Crystallizing The Significance Of China Court Declaring Bitcoin As Property
A Court of Arbitration based in Shenzhen, China has given a verdict to the surprise of a number of naysayers that cryptocurrency is vehemently backed by the country’s law.
The Shenzhen International Court based in southern China set a legal precedent earlier on Tuesday declaring that cryptocurrency should henceforth be considered a legal asset recognized under the Chinese legal system. The decision came on the heels of certain misappropriated cryptocurrency which hitherto had been regarded as a legal tender.
However, the judge ruled in what is apparently an important legal precedent that any Chinese company engaged in a civil dispute over the legality of cryptocurrency will have its case thrown out. Hence, companies and individuals using the virtual currency for transacting business are backed by law and the currency is recognized as having economic value as both a property and an asset.
The Case In Focus
The legal battle which resulted in the verdict involved three companies, A, B, C and D. Company A owns B, and having agreed to sell off about 5 percent of its shares to company C, a value that translates to 550,000 Yuan.
Part of the terms of between A and C after the latter paid the first installment of 250,000 yuan was that company C was going to complete the remainder of the payment with cryptocurrency using the turnover accruing from managing the digital currency on behalf of company D.
Meanwhile, company C received the cryptocurrency from D on the condition that C would return the money to D, and deploy the use the proceeds therefrom to complete the deal with A.
However, company C failed to honor the agreement it made with A by refusing to complete the payment of the second tranche of the buy-out stakes.
Consequently, companies A and D filed a legal suit against C for reneging on its deal, and so demanded that C pay damages to the tone of 20.13 Bitcoin, 50 Bitcoin Cash, and 12.66 Bitcoin Diamond. The actual currency value of the cryptocurrency is said to be circa $493,000 in sum.
Meanwhile, C agreed to have failed to fulfill its own part of the deal, but disagreed on the use of digital currency to pay back what was actually agreed in conventional currency.
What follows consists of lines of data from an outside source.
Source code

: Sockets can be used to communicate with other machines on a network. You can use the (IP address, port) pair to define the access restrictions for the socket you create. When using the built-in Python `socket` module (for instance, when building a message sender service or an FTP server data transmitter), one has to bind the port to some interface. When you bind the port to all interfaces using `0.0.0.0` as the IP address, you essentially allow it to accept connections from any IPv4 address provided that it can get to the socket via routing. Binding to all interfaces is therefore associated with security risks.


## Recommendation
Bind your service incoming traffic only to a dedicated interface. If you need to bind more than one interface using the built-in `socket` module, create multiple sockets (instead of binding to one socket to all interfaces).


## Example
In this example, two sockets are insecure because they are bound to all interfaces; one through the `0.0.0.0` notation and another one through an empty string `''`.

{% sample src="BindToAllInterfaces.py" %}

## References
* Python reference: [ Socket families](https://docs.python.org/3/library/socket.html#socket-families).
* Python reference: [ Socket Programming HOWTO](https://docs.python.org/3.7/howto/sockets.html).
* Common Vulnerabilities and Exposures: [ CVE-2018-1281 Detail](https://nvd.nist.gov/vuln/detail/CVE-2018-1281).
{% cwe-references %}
C claimed that the contract was invalid, citing a Chinese monetary law that came into force in September 2017 which emphasizes the seeming illegality of transferring digital assets in any way.
The law also sanctions the act of raising money with an initial coin offering. C insists that since the new law does not permit the use of digital asset, then the earlier contract signed remains invalid.
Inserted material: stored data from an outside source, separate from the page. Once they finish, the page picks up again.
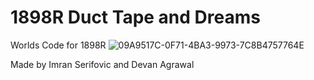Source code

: # 1898R Duct Tape and Dreams
Worlds Code for 1898R
![09A9517C-0F71-4BA3-9973-7C8B4757764E](https://github.com/ImranSerifovic/1898R-Worlds/assets/116844006/515f543e-c472-4c43-acda-8d60c8af7c27)

Made by Imran Serifovic and Devan Agrawal
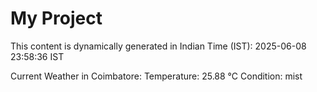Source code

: # My Project

This content is dynamically generated in Indian Time (IST): 2025-06-08 23:58:36 IST


Current Weather in Coimbatore:
Temperature: 25.88 °C
Condition: mist
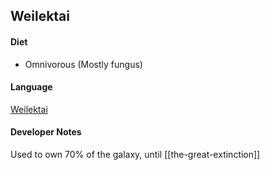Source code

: ## Weilektai

#### Diet
* Omnivorous (Mostly fungus)

#### Language
[Weilektai](../../Languages/weilektai-language)

#### Developer Notes
Used to own 70% of the galaxy, until [[the-great-extinction]]

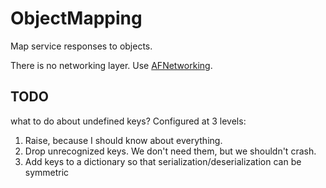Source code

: # ObjectMapping

Map service responses to objects.

There is no networking layer. Use [AFNetworking](https://github.com/AFNetworking/AFNetworking).


## TODO
what to do about undefined keys?
Configured at 3 levels:

1. Raise, because I should know about everything.
2. Drop unrecognized keys. We don't need them, but we shouldn't crash.
3. Add keys to a dictionary so that serialization/deserialization can be symmetric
However, the court in her wisdom ruled that as far as the contract was signed with the full consent and knowledge of both companies C and A, the parties signaled both interest and intention to honor it regardless of what any subsequent state law would stipulate. Thus, the court insists that the contract is valid and legally binding on both C and A.
In the ruling the judge admits that company had violated the intent of the contract and also showed some lack of moral probity by violating the ‘principle of honesty’.
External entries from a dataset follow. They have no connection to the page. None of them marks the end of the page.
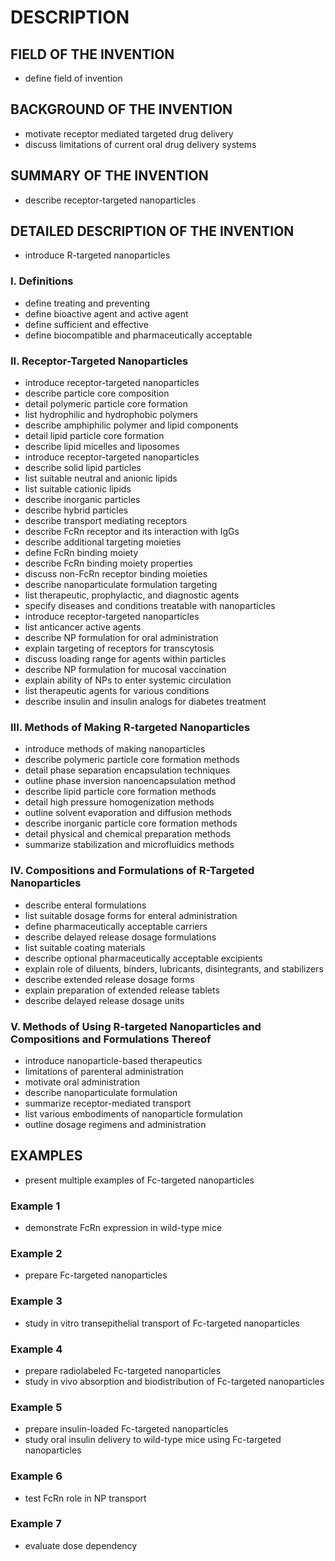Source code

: # DESCRIPTION

## FIELD OF THE INVENTION

- define field of invention

## BACKGROUND OF THE INVENTION

- motivate receptor mediated targeted drug delivery
- discuss limitations of current oral drug delivery systems

## SUMMARY OF THE INVENTION

- describe receptor-targeted nanoparticles

## DETAILED DESCRIPTION OF THE INVENTION

- introduce R-targeted nanoparticles

### I. Definitions

- define treating and preventing
- define bioactive agent and active agent
- define sufficient and effective
- define biocompatible and pharmaceutically acceptable

### II. Receptor-Targeted Nanoparticles

- introduce receptor-targeted nanoparticles
- describe particle core composition
- detail polymeric particle core formation
- list hydrophilic and hydrophobic polymers
- describe amphiphilic polymer and lipid components
- detail lipid particle core formation
- describe lipid micelles and liposomes
- introduce receptor-targeted nanoparticles
- describe solid lipid particles
- list suitable neutral and anionic lipids
- list suitable cationic lipids
- describe inorganic particles
- describe hybrid particles
- describe transport mediating receptors
- describe FcRn receptor and its interaction with IgGs
- describe additional targeting moieties
- define FcRn binding moiety
- describe FcRn binding moiety properties
- discuss non-FcRn receptor binding moieties
- describe nanoparticulate formulation targeting
- list therapeutic, prophylactic, and diagnostic agents
- specify diseases and conditions treatable with nanoparticles
- introduce receptor-targeted nanoparticles
- list anticancer active agents
- describe NP formulation for oral administration
- explain targeting of receptors for transcytosis
- discuss loading range for agents within particles
- describe NP formulation for mucosal vaccination
- explain ability of NPs to enter systemic circulation
- list therapeutic agents for various conditions
- describe insulin and insulin analogs for diabetes treatment

### III. Methods of Making R-targeted Nanoparticles

- introduce methods of making nanoparticles
- describe polymeric particle core formation methods
- detail phase separation encapsulation techniques
- outline phase inversion nanoencapsulation method
- describe lipid particle core formation methods
- detail high pressure homogenization methods
- outline solvent evaporation and diffusion methods
- describe inorganic particle core formation methods
- detail physical and chemical preparation methods
- summarize stabilization and microfluidics methods

### IV. Compositions and Formulations of R-Targeted Nanoparticles

- describe enteral formulations
- list suitable dosage forms for enteral administration
- define pharmaceutically acceptable carriers
- describe delayed release dosage formulations
- list suitable coating materials
- describe optional pharmaceutically acceptable excipients
- explain role of diluents, binders, lubricants, disintegrants, and stabilizers
- describe extended release dosage forms
- explain preparation of extended release tablets
- describe delayed release dosage units

### V. Methods of Using R-targeted Nanoparticles and Compositions and Formulations Thereof

- introduce nanoparticle-based therapeutics
- limitations of parenteral administration
- motivate oral administration
- describe nanoparticulate formulation
- summarize receptor-mediated transport
- list various embodiments of nanoparticle formulation
- outline dosage regimens and administration

## EXAMPLES

- present multiple examples of Fc-targeted nanoparticles

### Example 1

- demonstrate FcRn expression in wild-type mice

### Example 2

- prepare Fc-targeted nanoparticles

### Example 3

- study in vitro transepithelial transport of Fc-targeted nanoparticles

### Example 4

- prepare radiolabeled Fc-targeted nanoparticles
- study in vivo absorption and biodistribution of Fc-targeted nanoparticles

### Example 5

- prepare insulin-loaded Fc-targeted nanoparticles
- study oral insulin delivery to wild-type mice using Fc-targeted nanoparticles

### Example 6

- test FcRn role in NP transport

### Example 7

- evaluate dose dependency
The unprecedented ruling has been considered by Qi Aimin of Guangxi University as the first of its kind, becoming the first law to validate and legalize Bitcoin and contracts done with it. By that, cryptocurrency has now become legal but should not be circulated in the economy as a fiat money.
However, the law permits that private parties, transactions and contracts can be carried out using the digital asset. Beyond this positive development for the crypto industry in China, the court also says that cryptocurrency should be considered as a recognized legal asset that is protected as private property under the country’s new law.
Should Company C Compensate B?
Predicating its argument on the logicality of the new law, company B insists that it will receive huge some from company C for failing to honor the terms of the contract.
In the first place, B says that the new law has validated Bitcoin having legalized it and has it backed as property under the law; secondly, that C refuses to transfer the digital coins so as not to break the law; and thirdly, that the value of cryptocurrency is generally denominated in US dollars.
Based on these premises, B demands that C should pay the remaining balance of the initial agreement in US dollars.
However, company C argues to the effect that since the virtual currency has neither legal pricing method nor trading venue, B is unreasonable in its demand.
In this regard, the court did rule that by consenting to the original contract, C showed knowledge of the economic worth of Bitcoin, and so has to recognize it and honor the contract.
However, the court ruled in favor of company C that it should not pay any interest on the remaining balance since Bitcoin has never been a fiat money recognized by monetary authorities and policy of the Chinese government.